September Castle

Home > Other > September Castle > Page 16
September Castle Page 16

by Simon Raven


  ‘We are given no precise measurements but we do have some notion of spatial relations. The shrine was built on an east-west axis. In the middle of its south wall there was a door leading into a cloister, which must have been built at least partly into the hillside.’

  ‘To be of any use at all, that cloister must be at least five yards’ square,’ said Jo-Jo. ‘Did it have proper galleries?’

  ‘Neither the time nor the space available would have sufficed for the construction of these. It can’t have been much more than a walled yard, half roofed over, perhaps, to give the Despoina shelter when she walked there.’

  ‘Did she need shelter? I mean, to what extent could she feel damp or cold or heat? Obviously these…affected her corporal condition…but could she feel discomfort?’

  ‘A nice question. If, as we think possible, she was really alive when first confined, then plainly she could. But the assumption on which the place was built for her was that she was dead (though still mobile). In which case, does one assume that her nerves no longer operated? Probably not. And yet her senses would seem to have worked: in some fashion she saw and heard. But either way, sweetheart, I don’t think much attention would have been paid to her comfort. She was an embarrassment, not least to herself, whom all concerned, including herself, wanted safely out of the way as soon as possible. So up went the shrine, up went a crudely walled cloister adjacent – with the minimum thought of amenity.’

  ‘And up – or rather down – went a crypt,’ said Jo-Jo. ‘Where was this in relation to the rest?’

  ‘Underneath the cloister, apparently. But to get to it you had to go back from the cloister into the shrine, in which there were some steps that led down under the altar at the east end and into a little passage, along which you – or rather she – turned right and walked south to the crypt. This was entered at its east end, where there was another altar, and formed a rectangle longer than the cloister east-west but not so broad north-south. Apart from the altar the only other things in the crypt were a couch, a table and a chair for Xanthippe’s… domestic occasions.’

  ‘How was it lit?’

  ‘She was given a supply of candles. Apparently she liked to look at her Écrevisse candle-lit in the crypt far more than in the daylight of the shrine, which itself was lit by a circular east window over the altar, or al fresco in the cloister. However, as Hubert points out in the Appendix, the supply of candles would have run out after a time – and by then everyone who knew and cared about her predicament was on the road south.’
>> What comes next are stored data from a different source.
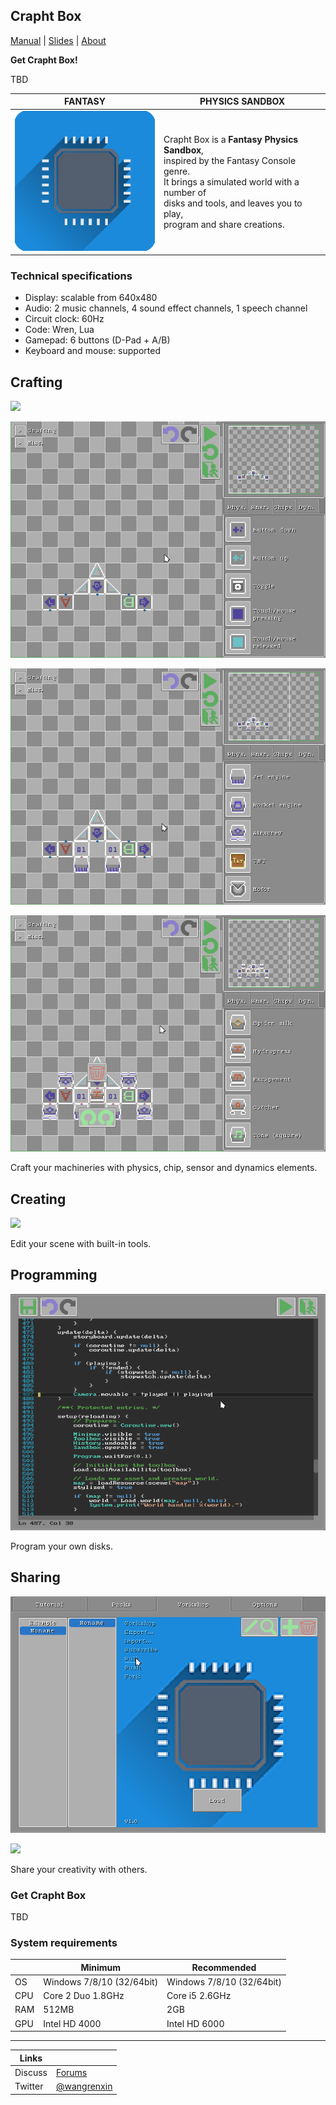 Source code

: <head>
<link rel="shortcut icon" type="image/x-icon" href="favicon.ico">
</head>

## Crapht Box

[Manual](https://paladin-t.github.io/crft/docs/manual) |
[Slides](https://paladin-t.github.io/crft/docs/slides) |
[About](https://paladin-t.github.io/crft/pages/about)

**Get Crapht Box!**

TBD

<!-- [![Crapht Box on Steam](pages/imgs/steam.png)](https://store.steampowered.com/app/1227090/) -->

| FANTASY | PHYSICS SANDBOX |
|----|----|
| <img src="pages/imgs/app.png" width="256"> | Crapht Box is a **Fantasy Physics Sandbox**, <br />inspired by the Fantasy Console genre. <br />It brings a simulated world with a number of <br />disks and tools, and leaves you to play, <br /> program and share creations. |

### Technical specifications

* Display: scalable from 640x480
* Audio: 2 music channels, 4 sound effect channels, 1 speech channel
* Circuit clock: 60Hz
* Code: Wren, Lua
* Gamepad: 6 buttons (D-Pad + A/B)
* Keyboard and mouse: supported

## Crafting

![](pages/imgs/crafting0.gif)

![](pages/imgs/crafting1.gif)

![](pages/imgs/crafting2.gif)

![](pages/imgs/crafting3.gif)

Craft your machineries with physics, chip, sensor and dynamics elements.

## Creating

![](pages/imgs/creating0.gif)

Edit your scene with built-in tools.

## Programming

![](pages/imgs/programming0.png)

Program your own disks.

## Sharing

![](pages/imgs/sharing0.png)

![](pages/imgs/sharing1.gif)

Share your creativity with others.

### Get Crapht Box

TBD

<!-- [![Crapht Box on Steam](pages/imgs/on_steam.png)](https://store.steampowered.com/app/1227090/) -->

### System requirements

| | Minimum | Recommended |
|----|----|----|
| OS | Windows 7/8/10 (32/64bit) | Windows 7/8/10 (32/64bit) |
| CPU | Core 2 Duo 1.8GHz | Core i5 2.6GHz |
| RAM | 512MB | 2GB |
| GPU | Intel HD 4000 | Intel HD 6000 |

<hr>

| Links | |
|----|----|
| Discuss | [Forums](https://steamcommunity.com/app/1227090/discussions/) |
| Twitter | [@wangrenxin](https://twitter.com/wangrenxin) |
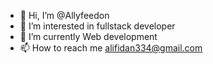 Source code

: - 👋 Hi, I’m @Allyfeedon
- 👀 I’m interested in fullstack developer
- 🌱 I’m currently Web development
- 📫 How to reach me alifidan334@gmail.com

<!---
Allyfeedon/Allyfeedon is a ✨ special ✨ repository because its `README.md` (this file) appears on your GitHub profile.
You can click the Preview link to take a look at your changes.
--->
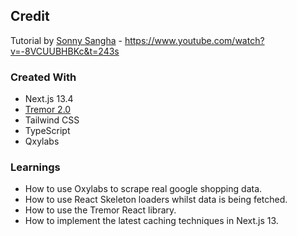 ## Credit
Tutorial by [Sonny Sangha](https://www.youtube.com/@SonnySangha) - https://www.youtube.com/watch?v=-8VCUUBHBKc&t=243s

### Created With
- Next.js 13.4
- [Tremor 2.0](https://www.tremor.so/)
- Tailwind CSS
- TypeScript
- Qxylabs

### Learnings
- How to use Oxylabs to scrape real google shopping data.
- How to use React Skeleton loaders whilst data is being fetched.
- How to use the Tremor React library.
- How to implement the latest caching techniques in Next.js 13.

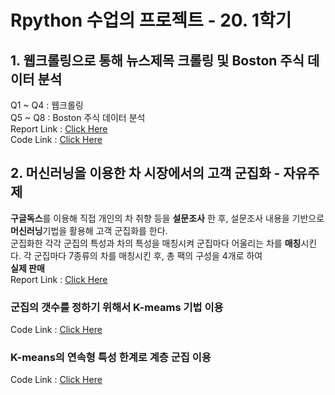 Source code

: # Rpython 수업의 프로젝트 - 20. 1학기  
## 1. 웹크롤링으로 통해 뉴스제목 크롤링 및 Boston 주식 데이터 분석  
Q1 ~ Q4 : 웹크롤링  
Q5 ~ Q8 : Boston 주식 데이터 분석  
Report Link : [Click Here](https://github.com/rlqja1107/TeaCustomerAnalysis/blob/master/WebCrawling_Report.pdf)  
Code Link : [Click Here](https://github.com/rlqja1107/TeaCustomerAnalysis/blob/master/Code/WebCrawling_Code.py)
## 2. 머신러닝을 이용한 차 시장에서의 고객 군집화 - 자유주제  
**구글독스**를 이용해 직접 개인의 차 취향 등을 **설문조사** 한 후, 설문조사 내용을 기반으로 **머신러닝**기법을 활용해 고객 군집화를 한다.  
군집화한 각각 군집의 특성과 차의 특성을 매칭시켜 군집마다 어울리는 차를 **매칭**시킨다. 각 군집마다 7종류의 차를 매칭시킨 후, 총 팩의 구성을 4개로 하여  
**실제 판매**   
Report Link : [Click Here](https://github.com/rlqja1107/TeaCustomerAnalysis/wiki)
### 군집의 갯수를 정하기 위해서 K-meams 기법 이용  
Code Link : [Click Here](https://github.com/rlqja1107/TeaCustomerAnalysis/blob/master/Code/Kmeans_Code.py)  
### K-means의 연속형 특성 한계로 **계층 군집** 이용  
Code Link : [Click Here](https://github.com/rlqja1107/TeaCustomerAnalysis/blob/master/Code/Final_Code.py)  
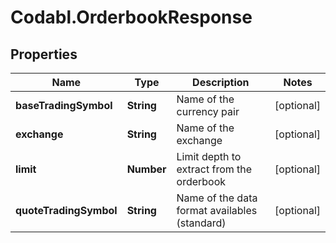 # Codabl.OrderbookResponse

## Properties
Name | Type | Description | Notes
------------ | ------------- | ------------- | -------------
**baseTradingSymbol** | **String** | Name of the currency pair | [optional] 
**exchange** | **String** | Name of the exchange | [optional] 
**limit** | **Number** | Limit depth to extract from the orderbook | [optional] 
**quoteTradingSymbol** | **String** | Name of the data format availables (standard) | [optional] 


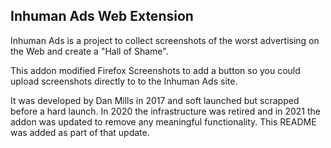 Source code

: Inhuman Ads Web Extension
---

Inhuman Ads is a project to collect screenshots of the worst advertising on the Web and create a "Hall of Shame".

This addon modified Firefox Screenshots to add a button so you could upload screenshots directly to to the Inhuman Ads site.

It was developed by Dan Mills in 2017 and soft launched but scrapped before a hard launch. In 2020 the infrastructure was retired and in 2021 the addon was updated to remove any meaningful functionality. This README was added as part of that update. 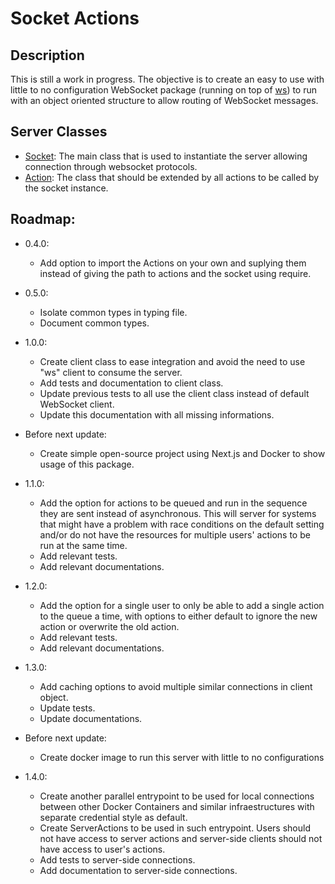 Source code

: # Socket Actions

## Description

This is still a work in progress. The objective is to create an easy to use with little to no configuration WebSocket package (running on top of [ws](https://www.npmjs.com/package/ws)) to run with an object oriented structure to allow routing of WebSocket messages.

## Server Classes

- [Socket](/docs/server/socket.md): The main class that is used to instantiate the server allowing connection through websocket protocols.
- [Action](/docs/server/action.md): The class that should be extended by all actions to be called by the socket instance.

## Roadmap:

- 0.4.0:

  - Add option to import the Actions on your own and suplying them instead of giving the path to actions and the socket using require.

- 0.5.0:

  - Isolate common types in typing file.
  - Document common types.

- 1.0.0:

  - Create client class to ease integration and avoid the need to use "ws" client to consume the server.
  - Add tests and documentation to client class.
  - Update previous tests to all use the client class instead of default WebSocket client.
  - Update this documentation with all missing informations.

- Before next update:

  - Create simple open-source project using Next.js and Docker to show usage of this package.

- 1.1.0:

  - Add the option for actions to be queued and run in the sequence they are sent instead of asynchronous. This will server for systems that might have a problem with race conditions on the default setting and/or do not have the resources for multiple users' actions to be run at the same time.
  - Add relevant tests.
  - Add relevant documentations.

- 1.2.0:

  - Add the option for a single user to only be able to add a single action to the queue a time, with options to either default to ignore the new action or overwrite the old action.
  - Add relevant tests.
  - Add relevant documentations.

- 1.3.0:

  - Add caching options to avoid multiple similar connections in client object.
  - Update tests.
  - Update documentations.

- Before next update:

  - Create docker image to run this server with little to no configurations

- 1.4.0:
  - Create another parallel entrypoint to be used for local connections between other Docker Containers and similar infraestructures with separate credential style as default.
  - Create ServerActions to be used in such entrypoint. Users should not have access to server actions and server-side clients should not have access to user's actions.
  - Add tests to server-side connections.
  - Add documentation to server-side connections.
  ‘What about the Castellan? Couldn’t he have been asked to deliver a supply?’

  ‘The Castellan was a simple soldier, whom no one wished to burden with sophisticated problems. All he had been told, both before and after the one attempt to rifle the shrine, was that there was something abominable about it and that nobody must tamper with it. The place had now been resealed, so let it stay that way. If parcels of chandlery could get in, God knew what might not get out – despite Xanthippe’s promise to keep herself to herself, which she might find irksome as the years went on. Sooner or later she would have to accustom herself to doing without candles, however prettily they played on her shimmering and many-hued Écrevisse, and that must simply be that.’

  ‘Anyway, Ptoly, for how long, one now wonders, would she actually have been able to see the Écrevisse? I mean, if she really was a corpse, albeit with a soul attached…’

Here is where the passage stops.